What if karma matters and you do reincarnate? What if your karma is left wanting, yet you are given a choice: reptiles/amphibians or armadillo? Admittedly, you would say: “I don’t like my choices. Got anything else?”
There’s no snowball’s chance in hell you’ll be given any other options. Normally, the mammal would be your best choice. Just stay away from Texas highways. In Texas, Texans can drive 75 mph on two-lane roads. thereby greatly increasing the chance of armadillo fatalities. According to the Bureau of Roadkill Statistics, every 18.5 minutes, an armadillo is killed by a car somewhere in the continental U.S. I don’t have to tell you that’s a lot of dead armadillos.
Amphibians would be a really bad choice. What do you think your chances would be as a polliwog? Right from the beginning of your polliwog life, your chance of not being eaten is about equal with the chance of the U.S. paying off its debts within 5 years.
That leaves lizards. If there were Reincarnation Distributors making available for reincarnation only brown and green anoles–I have a lot of them in my yards. Decreasing daily. These small lizards are at the mercy of many predators. Also, they are cannibals.

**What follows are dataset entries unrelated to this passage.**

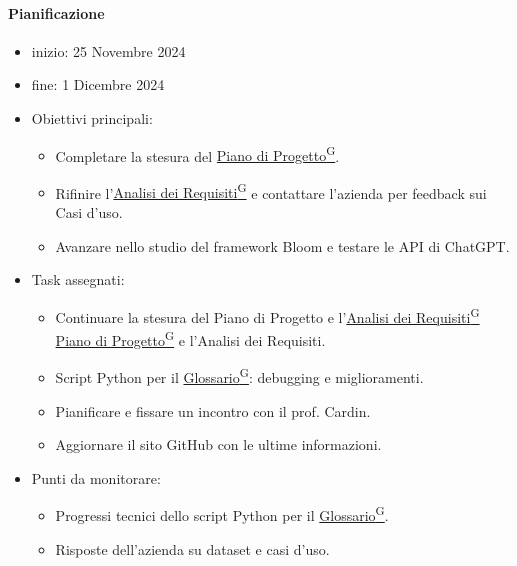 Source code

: \documentclass{article}
\begin{document}
                \paragraph{Pianificazione}
                \begin{itemize}
                    \item inizio: 25 Novembre 2024
                    \item fine: 1 Dicembre 2024
                \end{itemize}
                \begin{itemize}
                    \item Obiettivi principali:
                    \begin{itemize}
                        \item Completare la stesura del \href{https://code7crusaders.github.io/docs/RTB/documentazione_interna/glossario.html#piano-di-progetto}{Piano di Progetto\textsuperscript{G}}.
                        \item Rifinire l'\href{https://code7crusaders.github.io/docs/RTB/documentazione_interna/glossario.html#analisi-dei-requisiti}{Analisi dei Requisiti\textsuperscript{G}} e contattare l'azienda per feedback sui Casi d'uso.
                        \item Avanzare nello studio del framework Bloom e testare le API di ChatGPT.
                        \end{itemize}
                    \item Task assegnati:
                    \begin{itemize}
                        \item Continuare la stesura del Piano di Progetto e l'\href{https://code7crusaders.github.io/docs/RTB/documentazione_interna/glossario.html#analisi-dei-requisiti}{Analisi dei Requisiti\textsuperscript{G}} \href{https://code7crusaders.github.io/docs/RTB/documentazione_interna/glossario.html#piano-di-progetto}{Piano di Progetto\textsuperscript{G}} e l'Analisi dei Requisiti.
                        \item Script Python per il \href{https://code7crusaders.github.io/docs/RTB/documentazione_interna/glossario.html#glossario}{Glossario\textsuperscript{G}}: debugging e miglioramenti.
                        \item Pianificare e fissare un incontro con il prof. Cardin.
                        \item Aggiornare il sito GitHub con le ultime informazioni.
                        \end{itemize}
                    \item Punti da monitorare:
                    \begin{itemize}
                        \item Progressi tecnici dello script Python per il \href{https://code7crusaders.github.io/docs/RTB/documentazione_interna/glossario.html#glossario}{Glossario\textsuperscript{G}}.
                        \item Risposte dell'azienda su dataset e casi d'uso.
                        \end{itemize}
                \end{itemize}
\end{document}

Do I have any suggestions, advice, strategies for surviving? Yes, I do. Disavow reincarnation, i.e., consider a new belief system. Now all of this raconter only pertains to those individuals whose Karma won’t buy them much. If you were an anole in Florida, you would have to watch out for snakes, birds, Cuban tree frogs, other anoles.
Lizards don’t have brains similar to mammals. Lizards have what is equivalent to brain stems. It’s all about instinct and simple responses to the environment. They hunt and eat, copulate (the female lays eggs), and sleep. That’s it. For those of you who have kids and bills; spousal issues and over-worked at your job and at home–it might sound pretty nice. It’s not Club Med. Eating bugs and indulging in cannibalism would definitely put me off.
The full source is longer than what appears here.